▸ Exercise aim
Tally every line in the following material that has the word "lost" in it, and answer with that figure alone.

▸ Data in this exercise
■ ■ ■
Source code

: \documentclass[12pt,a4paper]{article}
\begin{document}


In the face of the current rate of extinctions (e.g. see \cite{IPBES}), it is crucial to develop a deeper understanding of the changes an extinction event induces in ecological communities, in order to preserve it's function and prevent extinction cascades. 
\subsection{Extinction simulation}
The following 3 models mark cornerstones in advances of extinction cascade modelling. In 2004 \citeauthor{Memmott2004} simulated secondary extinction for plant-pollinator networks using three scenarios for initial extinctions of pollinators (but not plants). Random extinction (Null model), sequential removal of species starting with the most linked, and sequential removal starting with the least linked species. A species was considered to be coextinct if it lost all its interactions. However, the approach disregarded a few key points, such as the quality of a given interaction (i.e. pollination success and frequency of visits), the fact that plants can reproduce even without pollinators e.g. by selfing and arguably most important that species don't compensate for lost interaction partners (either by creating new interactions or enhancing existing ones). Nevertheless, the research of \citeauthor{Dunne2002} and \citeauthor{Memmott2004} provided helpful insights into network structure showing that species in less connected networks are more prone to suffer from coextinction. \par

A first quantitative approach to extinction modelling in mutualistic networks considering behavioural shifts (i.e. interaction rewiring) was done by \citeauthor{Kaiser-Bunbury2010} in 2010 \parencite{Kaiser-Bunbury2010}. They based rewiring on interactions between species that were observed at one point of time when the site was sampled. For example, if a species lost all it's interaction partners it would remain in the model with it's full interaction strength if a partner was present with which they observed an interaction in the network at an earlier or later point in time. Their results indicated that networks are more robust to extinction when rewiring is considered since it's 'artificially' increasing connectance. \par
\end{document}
■ ■ ■
▸ Response to this exercise
2